#### [TRY IT]
Repeat the records. Match each character exactly.

#### [DATA SUPPLIED]

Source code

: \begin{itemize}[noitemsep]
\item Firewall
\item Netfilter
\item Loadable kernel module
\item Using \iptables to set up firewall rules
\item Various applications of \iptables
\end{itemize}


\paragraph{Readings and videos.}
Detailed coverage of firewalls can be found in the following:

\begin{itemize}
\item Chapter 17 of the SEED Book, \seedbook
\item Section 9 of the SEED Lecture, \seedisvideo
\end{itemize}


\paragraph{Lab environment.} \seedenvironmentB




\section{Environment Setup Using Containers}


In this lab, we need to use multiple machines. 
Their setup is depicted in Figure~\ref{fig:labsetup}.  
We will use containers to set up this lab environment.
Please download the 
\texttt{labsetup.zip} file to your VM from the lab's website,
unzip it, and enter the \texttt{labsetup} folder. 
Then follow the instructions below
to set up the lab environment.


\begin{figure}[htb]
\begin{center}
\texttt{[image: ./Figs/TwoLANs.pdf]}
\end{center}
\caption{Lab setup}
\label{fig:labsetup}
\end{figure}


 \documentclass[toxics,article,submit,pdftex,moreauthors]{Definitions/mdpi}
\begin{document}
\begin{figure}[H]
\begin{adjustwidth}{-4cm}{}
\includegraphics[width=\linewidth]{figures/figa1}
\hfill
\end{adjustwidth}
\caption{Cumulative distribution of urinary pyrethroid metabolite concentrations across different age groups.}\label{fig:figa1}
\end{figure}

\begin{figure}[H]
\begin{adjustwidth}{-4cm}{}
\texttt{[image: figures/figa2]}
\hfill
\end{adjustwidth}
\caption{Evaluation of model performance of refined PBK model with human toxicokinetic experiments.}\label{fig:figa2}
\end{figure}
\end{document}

#### [TASK RESULT]
Source code

: \begin{itemize}[noitemsep]
\item Firewall
\item Netfilter
\item Loadable kernel module
\item Using \iptables to set up firewall rules
\item Various applications of \iptables
\end{itemize}


\paragraph{Readings and videos.}
Detailed coverage of firewalls can be found in the following:

\begin{itemize}
\item Chapter 17 of the SEED Book, \seedbook
\item Section 9 of the SEED Lecture, \seedisvideo
\end{itemize}


\paragraph{Lab environment.} \seedenvironmentB




\section{Environment Setup Using Containers}


In this lab, we need to use multiple machines. 
Their setup is depicted in Figure~\ref{fig:labsetup}.  
We will use containers to set up this lab environment.
Please download the 
\texttt{labsetup.zip} file to your VM from the lab's website,
unzip it, and enter the \texttt{labsetup} folder. 
Then follow the instructions below
to set up the lab environment.


\begin{figure}[htb]
\begin{center}
\texttt{[image: ./Figs/TwoLANs.pdf]}
\end{center}
\caption{Lab setup}
\label{fig:labsetup}
\end{figure}


 \documentclass[toxics,article,submit,pdftex,moreauthors]{Definitions/mdpi}
\begin{document}
\begin{figure}[H]
\begin{adjustwidth}{-4cm}{}
\includegraphics[width=\linewidth]{figures/figa1}
\hfill
\end{adjustwidth}
\caption{Cumulative distribution of urinary pyrethroid metabolite concentrations across different age groups.}\label{fig:figa1}
\end{figure}

\begin{figure}[H]
\begin{adjustwidth}{-4cm}{}
\texttt{[image: figures/figa2]}
\hfill
\end{adjustwidth}
\caption{Evaluation of model performance of refined PBK model with human toxicokinetic experiments.}\label{fig:figa2}
\end{figure}
\end{document}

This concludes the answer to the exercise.